## [PROBLEM REQUIREMENTS]
Lines from the first one down to the one containing "still largely in" in the data below are the only ones needed; please return them exactly, both ends included.

## [PROVIDED RECORDS]

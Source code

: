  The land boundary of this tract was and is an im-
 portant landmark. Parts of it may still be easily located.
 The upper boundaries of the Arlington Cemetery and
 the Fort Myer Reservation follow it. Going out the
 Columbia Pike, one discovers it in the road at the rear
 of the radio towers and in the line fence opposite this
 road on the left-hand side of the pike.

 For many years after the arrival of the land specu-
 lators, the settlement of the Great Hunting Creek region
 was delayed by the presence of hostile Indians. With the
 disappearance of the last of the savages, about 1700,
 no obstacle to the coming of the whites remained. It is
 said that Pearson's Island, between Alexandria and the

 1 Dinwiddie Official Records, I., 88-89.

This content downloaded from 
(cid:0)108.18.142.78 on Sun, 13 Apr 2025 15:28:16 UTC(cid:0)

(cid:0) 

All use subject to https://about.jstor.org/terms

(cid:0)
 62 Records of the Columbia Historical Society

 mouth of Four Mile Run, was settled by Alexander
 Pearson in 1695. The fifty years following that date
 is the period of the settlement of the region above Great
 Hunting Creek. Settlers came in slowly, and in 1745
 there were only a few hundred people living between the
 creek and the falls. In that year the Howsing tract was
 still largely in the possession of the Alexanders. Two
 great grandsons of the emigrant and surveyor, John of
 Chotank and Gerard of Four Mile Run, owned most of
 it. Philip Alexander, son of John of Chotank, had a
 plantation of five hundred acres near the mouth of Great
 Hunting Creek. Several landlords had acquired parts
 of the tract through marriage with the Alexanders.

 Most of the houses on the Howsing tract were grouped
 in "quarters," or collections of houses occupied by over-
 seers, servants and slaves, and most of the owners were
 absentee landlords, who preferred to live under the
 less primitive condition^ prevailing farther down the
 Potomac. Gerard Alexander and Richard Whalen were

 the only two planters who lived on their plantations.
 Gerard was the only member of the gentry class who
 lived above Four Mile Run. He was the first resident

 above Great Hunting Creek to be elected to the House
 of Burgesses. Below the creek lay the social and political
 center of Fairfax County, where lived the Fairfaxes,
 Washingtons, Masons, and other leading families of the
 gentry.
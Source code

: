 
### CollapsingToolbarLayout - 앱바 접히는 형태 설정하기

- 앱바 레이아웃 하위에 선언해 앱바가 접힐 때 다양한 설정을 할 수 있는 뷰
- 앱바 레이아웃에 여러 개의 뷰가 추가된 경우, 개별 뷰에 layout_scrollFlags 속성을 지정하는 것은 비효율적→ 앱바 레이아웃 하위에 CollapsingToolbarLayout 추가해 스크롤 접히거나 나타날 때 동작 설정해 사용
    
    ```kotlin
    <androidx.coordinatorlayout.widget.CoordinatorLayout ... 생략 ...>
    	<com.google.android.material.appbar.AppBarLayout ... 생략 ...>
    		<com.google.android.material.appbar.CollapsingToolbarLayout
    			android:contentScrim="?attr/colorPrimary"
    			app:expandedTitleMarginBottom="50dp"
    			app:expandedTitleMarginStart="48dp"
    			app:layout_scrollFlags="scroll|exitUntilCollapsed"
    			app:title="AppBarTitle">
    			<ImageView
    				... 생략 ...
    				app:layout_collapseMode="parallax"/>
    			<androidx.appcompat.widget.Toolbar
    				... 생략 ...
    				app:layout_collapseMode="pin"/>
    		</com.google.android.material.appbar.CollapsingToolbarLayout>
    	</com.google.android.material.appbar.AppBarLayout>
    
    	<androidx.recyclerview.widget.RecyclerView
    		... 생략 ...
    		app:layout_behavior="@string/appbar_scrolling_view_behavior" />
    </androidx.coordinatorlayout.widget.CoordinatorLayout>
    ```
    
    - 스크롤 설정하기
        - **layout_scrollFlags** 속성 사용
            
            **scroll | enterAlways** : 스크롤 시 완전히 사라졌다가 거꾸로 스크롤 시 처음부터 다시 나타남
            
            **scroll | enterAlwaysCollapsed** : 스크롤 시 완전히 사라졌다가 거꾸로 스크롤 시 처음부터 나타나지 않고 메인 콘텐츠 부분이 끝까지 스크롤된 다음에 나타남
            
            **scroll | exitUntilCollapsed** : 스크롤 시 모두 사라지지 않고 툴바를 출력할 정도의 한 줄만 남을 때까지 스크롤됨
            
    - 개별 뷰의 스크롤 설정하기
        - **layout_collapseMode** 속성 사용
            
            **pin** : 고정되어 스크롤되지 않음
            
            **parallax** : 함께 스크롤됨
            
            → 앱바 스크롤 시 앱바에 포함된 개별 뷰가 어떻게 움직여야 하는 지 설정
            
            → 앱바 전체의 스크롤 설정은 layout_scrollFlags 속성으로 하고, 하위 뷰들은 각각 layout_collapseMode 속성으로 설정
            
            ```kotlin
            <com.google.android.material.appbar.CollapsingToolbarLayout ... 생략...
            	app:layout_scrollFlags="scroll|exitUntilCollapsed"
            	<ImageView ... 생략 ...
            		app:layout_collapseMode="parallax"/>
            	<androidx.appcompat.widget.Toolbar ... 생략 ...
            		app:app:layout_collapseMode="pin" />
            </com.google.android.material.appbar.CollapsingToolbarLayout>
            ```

## [SOLVED EXERCISE]
Source code

:  The land boundary of this tract was and is an im-
 portant landmark. Parts of it may still be easily located.
 The upper boundaries of the Arlington Cemetery and
 the Fort Myer Reservation follow it. Going out the
 Columbia Pike, one discovers it in the road at the rear
 of the radio towers and in the line fence opposite this
 road on the left-hand side of the pike.

 For many years after the arrival of the land specu-
 lators, the settlement of the Great Hunting Creek region
 was delayed by the presence of hostile Indians. With the
 disappearance of the last of the savages, about 1700,
 no obstacle to the coming of the whites remained. It is
 said that Pearson's Island, between Alexandria and the

 1 Dinwiddie Official Records, I., 88-89.

This content downloaded from 
(cid:0)108.18.142.78 on Sun, 13 Apr 2025 15:28:16 UTC(cid:0)

(cid:0) 

All use subject to https://about.jstor.org/terms

(cid:0)
 62 Records of the Columbia Historical Society

 mouth of Four Mile Run, was settled by Alexander
 Pearson in 1695. The fifty years following that date
 is the period of the settlement of the region above Great
 Hunting Creek. Settlers came in slowly, and in 1745
 there were only a few hundred people living between the
 creek and the falls. In that year the Howsing tract was
 still largely in the possession of the Alexanders. Two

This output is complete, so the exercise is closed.